The lines from the top of the material below through the line containing "I think both" are to be printed exactly, with pictures omitted.
BEGIN Dataset
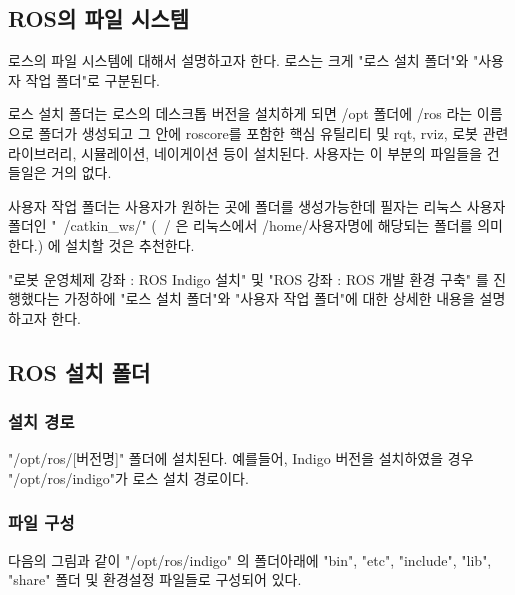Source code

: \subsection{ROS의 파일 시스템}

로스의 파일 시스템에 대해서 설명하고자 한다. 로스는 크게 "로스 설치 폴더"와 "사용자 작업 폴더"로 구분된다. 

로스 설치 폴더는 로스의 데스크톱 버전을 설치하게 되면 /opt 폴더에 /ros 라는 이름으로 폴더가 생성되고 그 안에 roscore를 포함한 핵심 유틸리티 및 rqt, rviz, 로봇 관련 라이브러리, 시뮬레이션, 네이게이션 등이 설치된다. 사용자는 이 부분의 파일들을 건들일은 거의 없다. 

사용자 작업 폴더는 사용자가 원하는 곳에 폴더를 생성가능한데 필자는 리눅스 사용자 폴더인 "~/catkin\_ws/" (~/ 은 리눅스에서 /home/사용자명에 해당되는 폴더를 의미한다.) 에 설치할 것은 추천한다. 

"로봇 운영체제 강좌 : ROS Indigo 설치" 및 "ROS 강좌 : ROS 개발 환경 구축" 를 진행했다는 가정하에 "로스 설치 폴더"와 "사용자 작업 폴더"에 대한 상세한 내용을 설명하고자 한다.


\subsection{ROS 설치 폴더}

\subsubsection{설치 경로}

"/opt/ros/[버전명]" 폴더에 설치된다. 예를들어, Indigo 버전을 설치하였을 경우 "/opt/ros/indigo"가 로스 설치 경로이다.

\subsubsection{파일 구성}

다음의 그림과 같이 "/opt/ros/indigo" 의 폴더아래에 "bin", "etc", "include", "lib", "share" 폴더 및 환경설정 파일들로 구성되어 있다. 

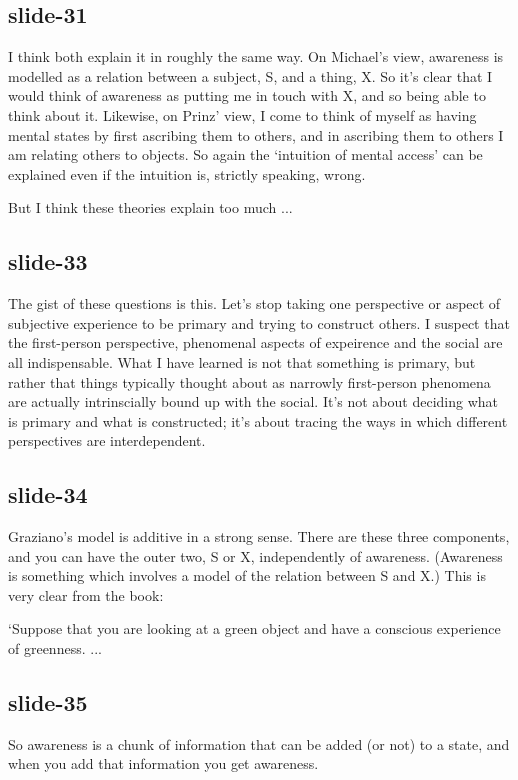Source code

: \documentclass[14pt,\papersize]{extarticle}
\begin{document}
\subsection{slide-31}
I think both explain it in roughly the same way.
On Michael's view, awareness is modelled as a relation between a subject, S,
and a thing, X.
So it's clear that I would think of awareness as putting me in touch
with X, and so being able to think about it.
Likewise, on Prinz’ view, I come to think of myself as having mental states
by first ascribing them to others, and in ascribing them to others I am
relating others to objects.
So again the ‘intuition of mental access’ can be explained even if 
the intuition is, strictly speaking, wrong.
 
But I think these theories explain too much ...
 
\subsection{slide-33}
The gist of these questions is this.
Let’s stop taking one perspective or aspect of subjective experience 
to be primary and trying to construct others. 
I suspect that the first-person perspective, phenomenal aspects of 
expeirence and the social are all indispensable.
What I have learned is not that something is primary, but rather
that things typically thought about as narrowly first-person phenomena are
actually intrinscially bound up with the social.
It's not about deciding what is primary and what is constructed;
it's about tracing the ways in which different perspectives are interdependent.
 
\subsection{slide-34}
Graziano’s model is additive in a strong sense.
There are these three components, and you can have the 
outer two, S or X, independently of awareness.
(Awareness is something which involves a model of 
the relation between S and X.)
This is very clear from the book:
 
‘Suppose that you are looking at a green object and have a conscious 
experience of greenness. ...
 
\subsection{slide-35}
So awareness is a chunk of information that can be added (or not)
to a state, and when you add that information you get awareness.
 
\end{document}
END Dataset
• Exercise solution:
Source code

: \subsection{ROS의 파일 시스템}

로스의 파일 시스템에 대해서 설명하고자 한다. 로스는 크게 "로스 설치 폴더"와 "사용자 작업 폴더"로 구분된다. 

로스 설치 폴더는 로스의 데스크톱 버전을 설치하게 되면 /opt 폴더에 /ros 라는 이름으로 폴더가 생성되고 그 안에 roscore를 포함한 핵심 유틸리티 및 rqt, rviz, 로봇 관련 라이브러리, 시뮬레이션, 네이게이션 등이 설치된다. 사용자는 이 부분의 파일들을 건들일은 거의 없다. 

사용자 작업 폴더는 사용자가 원하는 곳에 폴더를 생성가능한데 필자는 리눅스 사용자 폴더인 "~/catkin\_ws/" (~/ 은 리눅스에서 /home/사용자명에 해당되는 폴더를 의미한다.) 에 설치할 것은 추천한다. 

"로봇 운영체제 강좌 : ROS Indigo 설치" 및 "ROS 강좌 : ROS 개발 환경 구축" 를 진행했다는 가정하에 "로스 설치 폴더"와 "사용자 작업 폴더"에 대한 상세한 내용을 설명하고자 한다.


\subsection{ROS 설치 폴더}

\subsubsection{설치 경로}

"/opt/ros/[버전명]" 폴더에 설치된다. 예를들어, Indigo 버전을 설치하였을 경우 "/opt/ros/indigo"가 로스 설치 경로이다.

\subsubsection{파일 구성}

다음의 그림과 같이 "/opt/ros/indigo" 의 폴더아래에 "bin", "etc", "include", "lib", "share" 폴더 및 환경설정 파일들로 구성되어 있다. 

Source code

: \documentclass[14pt,\papersize]{extarticle}
\begin{document}
\subsection{slide-31}
I think both explain it in roughly the same way.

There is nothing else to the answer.